Alissa didn’t need Maya’s psychology degree or Cassie’s genius with chemicals and blood spatter to tell her that. She’d spoken to the two witnesses who thought they’d seen Elizabeth get into a light-colored van. She’d been to the victims’ houses, talked to their parents.

And, yeah, she had a feeling they were running out of time, too. The longer a kidnapper kept his victims, the better his chances of discovery. Unfortunately, the criminals knew that as well as the cops did and had brutal ways of protecting themselves.

Chief Parry continued, “I want a quick report from each division, and then Agent Trouper will give us a rundown of what’s going on at his end.” The ten-day-old task force contained specialists and detectives from the relevant BCCPD divisions, including Homicide, Missing Persons and Forensics, plus Garrett Trouper, their FBI liaison. Parry nodded toward the corner where the three women sat. “Wyatt, you can get us started with Forensics.”

Great. Just great.

Alissa set her teeth, lifted the portfolio, climbed to her feet and faced the room. She was thirty-one years old and an eight-year veteran of two different city police forces. She could do this.

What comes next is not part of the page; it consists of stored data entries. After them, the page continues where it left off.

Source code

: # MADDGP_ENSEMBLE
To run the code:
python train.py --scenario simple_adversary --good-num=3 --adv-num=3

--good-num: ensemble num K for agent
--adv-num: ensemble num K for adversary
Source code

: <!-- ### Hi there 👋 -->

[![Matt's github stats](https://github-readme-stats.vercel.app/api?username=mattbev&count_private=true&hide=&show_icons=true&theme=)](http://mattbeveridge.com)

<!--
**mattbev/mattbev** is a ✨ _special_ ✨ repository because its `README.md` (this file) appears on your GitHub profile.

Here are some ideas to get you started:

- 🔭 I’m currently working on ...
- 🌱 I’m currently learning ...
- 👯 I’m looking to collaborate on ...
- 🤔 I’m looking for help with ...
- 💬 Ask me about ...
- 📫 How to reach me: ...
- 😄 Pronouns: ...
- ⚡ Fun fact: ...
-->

But she was aware of McDermott leaning against the wall at the back of the room, alone. Aware of the other officers’ eyes on her, men and women both, all wishing Fitz was there instead of her.

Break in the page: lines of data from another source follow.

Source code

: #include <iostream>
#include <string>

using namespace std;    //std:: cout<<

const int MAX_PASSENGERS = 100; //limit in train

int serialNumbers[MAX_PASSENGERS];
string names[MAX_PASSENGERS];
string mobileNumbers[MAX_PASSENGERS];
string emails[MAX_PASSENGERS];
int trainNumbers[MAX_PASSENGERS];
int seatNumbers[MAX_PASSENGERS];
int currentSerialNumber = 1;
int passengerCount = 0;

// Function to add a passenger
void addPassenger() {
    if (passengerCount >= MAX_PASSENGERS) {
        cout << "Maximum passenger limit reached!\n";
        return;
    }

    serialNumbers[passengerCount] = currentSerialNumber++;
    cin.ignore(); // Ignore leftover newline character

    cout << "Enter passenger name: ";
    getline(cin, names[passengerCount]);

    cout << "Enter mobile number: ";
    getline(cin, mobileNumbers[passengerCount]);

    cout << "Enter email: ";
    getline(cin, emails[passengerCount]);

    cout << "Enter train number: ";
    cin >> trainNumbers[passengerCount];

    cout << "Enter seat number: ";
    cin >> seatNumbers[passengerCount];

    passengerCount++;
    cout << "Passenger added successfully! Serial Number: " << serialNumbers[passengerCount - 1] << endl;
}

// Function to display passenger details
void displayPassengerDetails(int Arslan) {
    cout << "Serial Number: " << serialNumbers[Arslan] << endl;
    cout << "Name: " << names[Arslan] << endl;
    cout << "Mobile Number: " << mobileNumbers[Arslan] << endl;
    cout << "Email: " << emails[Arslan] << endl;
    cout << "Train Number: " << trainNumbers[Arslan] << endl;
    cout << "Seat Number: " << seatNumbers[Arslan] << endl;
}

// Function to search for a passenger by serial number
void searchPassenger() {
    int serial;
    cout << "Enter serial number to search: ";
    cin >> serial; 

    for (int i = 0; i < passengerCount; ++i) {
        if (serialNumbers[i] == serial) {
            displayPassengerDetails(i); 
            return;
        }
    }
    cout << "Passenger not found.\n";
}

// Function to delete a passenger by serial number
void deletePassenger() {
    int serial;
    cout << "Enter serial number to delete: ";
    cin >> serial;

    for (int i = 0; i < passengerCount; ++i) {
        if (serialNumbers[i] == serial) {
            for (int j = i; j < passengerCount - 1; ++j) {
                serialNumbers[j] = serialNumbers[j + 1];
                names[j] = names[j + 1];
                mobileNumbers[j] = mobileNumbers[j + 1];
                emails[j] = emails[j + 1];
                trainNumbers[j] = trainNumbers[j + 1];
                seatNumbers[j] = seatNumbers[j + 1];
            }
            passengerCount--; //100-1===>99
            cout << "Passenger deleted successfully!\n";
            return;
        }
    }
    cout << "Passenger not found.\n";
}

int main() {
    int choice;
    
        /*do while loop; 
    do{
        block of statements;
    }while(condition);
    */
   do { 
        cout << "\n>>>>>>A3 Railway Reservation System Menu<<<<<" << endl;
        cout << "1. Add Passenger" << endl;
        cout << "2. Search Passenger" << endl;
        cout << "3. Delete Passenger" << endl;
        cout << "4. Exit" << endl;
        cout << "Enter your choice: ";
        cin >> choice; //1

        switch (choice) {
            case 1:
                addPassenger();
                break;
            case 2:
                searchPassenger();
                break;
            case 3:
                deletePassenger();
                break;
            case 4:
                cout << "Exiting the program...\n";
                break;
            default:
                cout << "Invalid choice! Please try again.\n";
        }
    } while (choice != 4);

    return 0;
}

They weren’t going to like what she had to report. I’ve got nothing, she wanted to say, no reliable witnesses, no good sketch, no ideas. Nothing.

Instead, she opened the folder, drew out the pitiful list of the suspect’s possible physical traits and a sad description of the van, and handed it to a surly looking uniform in the front row. “Please pass these out for me.” She addressed the group. “As you can see here, the two witnesses at the MovieMogul 10 were only partially helpful. They saw a man and a light-colored van, but couldn’t be certain of either description…”

She continued to speak, but her attention was drawn to a stir of motion at the back of the room. When she looked up, McDermott was gone.

And a frisson of wariness told her something was up.

THE DESK OFFICER’S SUMMONS had pulled Tucker out of an important meeting, but he couldn’t manage to be annoyed by the interruption. He’d been glad to escape the conference room. It was too hot. Too crowded.

Hell, who was he kidding? Any room with Alissa Wyatt in it was too hot and crowded for him. She was a hot ticket, a bundle of energy with the legs of a Vegas showgirl and the light-blue eyes of an artist. Half the men on the BCCPD were panting after her, and the other half wanted her gone.

Tucker straddled the two camps. He wanted her gone, but he didn’t want it to matter. And it wouldn’t have mattered if it hadn’t been for that night, when he’d met her on a crowded dance floor and heard his favorite words, I’m just in town for a few days.